For a lucky few, whose subject falls within the scope of that great fairy godmother the Wellcome Trust, it is, as Dame Bridget Ogilvie points out (see left), possible to live a reasonable life during a research apprenticeship. Winning Wellcome funding is also a pretty good entry on the CV, and working in the top research labs, on which Wellcome insists, increases the chances of getting a job. Wellcome has done much to shame the research councils into improving their own support for students.

But, welcome as this is, it is not enough. On page 16 Patrick Coldstream, summing up the THES debate on peer review, underlines the vital importance of innovation and iconoclasm, of ensuring that the conservatism of established researchers does not stifle new ideas. It must remain possible for bright individuals to pursue their own line outside the big labs, the established centres of excellence, without the patronage of rich funders and distinguished researchers.

It is not practical to suggest that all PhD students must be as well resourced as Wellcome's but it is in both universities' and the country's interest to ensure that research is not only attractive to the hair-shirt crowd and the privately wealthy, or in a narrow range of subjects. There are many claims for any new money that might come science's way, but research students ought to be one of them. There ought also, in these days of booming culture industries, to be ways of supporting long-term students in fields other than science. The collapse of the idea of an arts and humanities research council should not be allowed to mean there is no additional funding in these fields.

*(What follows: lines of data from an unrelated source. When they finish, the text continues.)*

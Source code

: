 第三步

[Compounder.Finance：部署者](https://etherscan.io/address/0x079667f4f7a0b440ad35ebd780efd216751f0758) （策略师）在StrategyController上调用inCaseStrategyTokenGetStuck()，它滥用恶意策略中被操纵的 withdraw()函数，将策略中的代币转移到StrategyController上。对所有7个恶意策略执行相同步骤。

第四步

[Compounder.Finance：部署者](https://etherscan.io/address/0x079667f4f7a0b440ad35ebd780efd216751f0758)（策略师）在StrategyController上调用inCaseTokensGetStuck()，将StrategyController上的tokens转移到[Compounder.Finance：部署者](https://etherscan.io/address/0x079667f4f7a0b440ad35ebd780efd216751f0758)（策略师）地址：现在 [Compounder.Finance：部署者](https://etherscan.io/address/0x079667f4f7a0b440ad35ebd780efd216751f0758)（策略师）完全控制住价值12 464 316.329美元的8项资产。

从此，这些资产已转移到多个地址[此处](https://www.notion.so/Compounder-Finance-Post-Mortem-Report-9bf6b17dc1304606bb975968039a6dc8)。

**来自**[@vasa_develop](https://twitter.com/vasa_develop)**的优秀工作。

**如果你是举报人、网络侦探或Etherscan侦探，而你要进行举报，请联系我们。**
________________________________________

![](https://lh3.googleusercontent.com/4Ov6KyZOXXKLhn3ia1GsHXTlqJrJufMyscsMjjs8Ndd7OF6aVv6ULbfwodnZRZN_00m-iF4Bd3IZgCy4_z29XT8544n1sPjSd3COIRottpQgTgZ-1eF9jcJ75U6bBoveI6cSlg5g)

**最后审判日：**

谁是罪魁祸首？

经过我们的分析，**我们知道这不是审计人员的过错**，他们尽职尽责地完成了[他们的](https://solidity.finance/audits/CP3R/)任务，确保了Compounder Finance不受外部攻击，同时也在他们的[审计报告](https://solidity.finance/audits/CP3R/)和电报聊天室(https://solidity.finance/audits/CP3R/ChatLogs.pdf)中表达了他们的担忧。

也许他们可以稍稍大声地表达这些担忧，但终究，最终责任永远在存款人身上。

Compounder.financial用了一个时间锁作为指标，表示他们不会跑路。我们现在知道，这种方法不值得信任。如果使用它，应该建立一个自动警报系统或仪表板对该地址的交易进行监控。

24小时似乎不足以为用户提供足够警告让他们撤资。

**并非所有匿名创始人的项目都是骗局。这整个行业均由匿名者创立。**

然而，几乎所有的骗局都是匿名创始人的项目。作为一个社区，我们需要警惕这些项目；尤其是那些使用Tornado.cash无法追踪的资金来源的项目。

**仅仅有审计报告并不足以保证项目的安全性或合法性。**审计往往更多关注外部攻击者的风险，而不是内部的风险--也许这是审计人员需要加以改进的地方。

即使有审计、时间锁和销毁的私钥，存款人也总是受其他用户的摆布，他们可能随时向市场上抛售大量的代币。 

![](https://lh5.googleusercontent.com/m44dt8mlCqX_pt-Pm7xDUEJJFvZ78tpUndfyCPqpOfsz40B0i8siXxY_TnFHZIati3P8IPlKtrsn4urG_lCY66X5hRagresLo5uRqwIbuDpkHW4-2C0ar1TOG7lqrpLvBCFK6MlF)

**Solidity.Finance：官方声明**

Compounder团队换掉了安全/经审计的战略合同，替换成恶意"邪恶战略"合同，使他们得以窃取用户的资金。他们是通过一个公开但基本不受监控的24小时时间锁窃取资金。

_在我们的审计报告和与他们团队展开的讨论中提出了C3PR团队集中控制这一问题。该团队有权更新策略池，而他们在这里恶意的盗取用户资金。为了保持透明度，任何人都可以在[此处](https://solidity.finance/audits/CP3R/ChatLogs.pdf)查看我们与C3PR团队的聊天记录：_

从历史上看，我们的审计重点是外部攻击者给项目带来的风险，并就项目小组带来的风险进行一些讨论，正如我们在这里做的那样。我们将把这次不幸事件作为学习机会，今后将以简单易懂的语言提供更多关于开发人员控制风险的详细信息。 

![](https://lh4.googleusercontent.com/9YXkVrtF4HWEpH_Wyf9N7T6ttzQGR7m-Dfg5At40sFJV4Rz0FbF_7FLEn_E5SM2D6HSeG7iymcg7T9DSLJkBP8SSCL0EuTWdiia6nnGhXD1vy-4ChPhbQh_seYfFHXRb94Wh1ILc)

At the very least loans should be available to postgraduates on terms as favourable as they are for undergraduates. More secure job prospects are needed for post-docs. And universities could be more helpful over providing part-time work. Things are always likely to be especially tough for older people wanting to take a PhD. For them it will probably always be a sacrifice, but it should not be ruinous.

There will have to be more money if we are to open research careers to bright people regardless of their family circumstances, and have enough people coming into research training to provide a pool of excellence to staff both universities and research-based enterprises. Ian Halliday of the Particle Physics and Astronomy Research Council points out (page 3) that tough lobbying has meant an increase in funds for the US National Science Foundation beyond the dreams of British science. So far lobbying efforts here have sounded too much like whingeing to be effective.

If this growing problem is to be addressed before it is too late, all interested parties should start campaigning now for a favourable outcome from the spending review in July.